Use Postgres intarray to store permissions `object_ids`
Created by: unknwon
Context
@mrnugget on Slack
I have to say, I’m really not happy with the application-level joins we now have to do due to authz. Everytime we want to do something, we have to find the repo ID for a patch/changeset/changesetjob (which sometimes requires another DB query) and then we have to send the repo ID through the db.Repos.Get layer, which uses the authzFilter. Only then can we do what we previously did. A lot of things we could do with a single database query (“update … where campaign_id = foo”) now requires 1+ queries to the database (and potentially to the code hosts!).
To which @tsenart replied
It might be interesting to look into https://www.postgresql.org/docs/9.6/intarray.html to store the object_ids, and convert that to a roaring bitmap on the application side, rather than storing the byte form of the roaring bitmap. It even supports set operations. Wondering about storage impact, but performance should be good by reading the docs, given the right index.
Success criteria
- Campaigns permissions queries can be done in pure SQL without application level joins.
-
authzFilter
can be replaced with pure SQL joins. - Storage needs don't grow disproportionately on large instances (say, 1M repos, 10k users)

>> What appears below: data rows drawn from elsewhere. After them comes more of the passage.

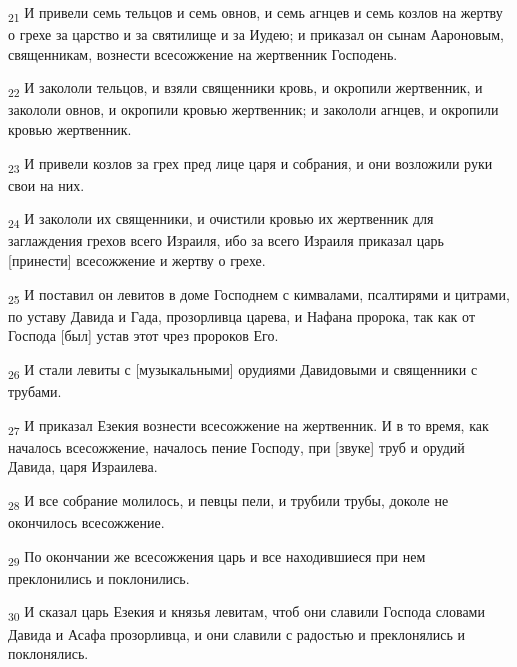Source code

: \begin{tcolorbox}
\textsubscript{21} И привели семь тельцов и семь овнов, и семь агнцев и семь козлов на жертву о грехе за царство и за святилище и за Иудею; и приказал он сынам Аароновым, священникам, вознести всесожжение на жертвенник Господень.
\end{tcolorbox}
\begin{tcolorbox}
\textsubscript{22} И закололи тельцов, и взяли священники кровь, и окропили жертвенник, и закололи овнов, и окропили кровью жертвенник; и закололи агнцев, и окропили кровью жертвенник.
\end{tcolorbox}
\begin{tcolorbox}
\textsubscript{23} И привели козлов за грех пред лице царя и собрания, и они возложили руки свои на них.
\end{tcolorbox}
\begin{tcolorbox}
\textsubscript{24} И закололи их священники, и очистили кровью их жертвенник для заглаждения грехов всего Израиля, ибо за всего Израиля приказал царь [принести] всесожжение и жертву о грехе.
\end{tcolorbox}
\begin{tcolorbox}
\textsubscript{25} И поставил он левитов в доме Господнем с кимвалами, псалтирями и цитрами, по уставу Давида и Гада, прозорливца царева, и Нафана пророка, так как от Господа [был] устав этот чрез пророков Его.
\end{tcolorbox}
\begin{tcolorbox}
\textsubscript{26} И стали левиты с [музыкальными] орудиями Давидовыми и священники с трубами.
\end{tcolorbox}
\begin{tcolorbox}
\textsubscript{27} И приказал Езекия вознести всесожжение на жертвенник. И в то время, как началось всесожжение, началось пение Господу, при [звуке] труб и орудий Давида, царя Израилева.
\end{tcolorbox}
\begin{tcolorbox}
\textsubscript{28} И все собрание молилось, и певцы пели, и трубили трубы, доколе не окончилось всесожжение.
\end{tcolorbox}
\begin{tcolorbox}
\textsubscript{29} По окончании же всесожжения царь и все находившиеся при нем преклонились и поклонились.
\end{tcolorbox}
\begin{tcolorbox}
\textsubscript{30} И сказал царь Езекия и князья левитам, чтоб они славили Господа словами Давида и Асафа прозорливца, и они славили с радостью и преклонялись и поклонялись.
\end{tcolorbox}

- Performance impact of pure SQL permissions joins is sub 25 ms.
Technical notes
Migrations
We need to write a SQL migration to change the data type of object_ids
in user_permissions
and user_ids
in repo_permissions
to intarray, as well as enabling the intarray extension with CREATE EXTENSION intarray
. This assumes we just drop existing permissions, instead of migrating them which would require a complex application level migration. Depending on when we do this (i.e. many customers adopt it), we might need the application level migration.
Indexing
From the docs:
Two GiST index operator classes are provided: gist__int_ops (used by default) is suitable for small- to medium-size data sets, while gist__intbig_ops uses a larger signature and is more suitable for indexing large data sets (i.e., columns containing a large number of distinct array values). The implementation uses an RD-tree data structure with built-in lossy compression.
Since we expect object_ids to contain up to as many repo ids as there are repos in an instance (e.g. 400k), we should ensure we use the gist_intbig_ops
index operator class.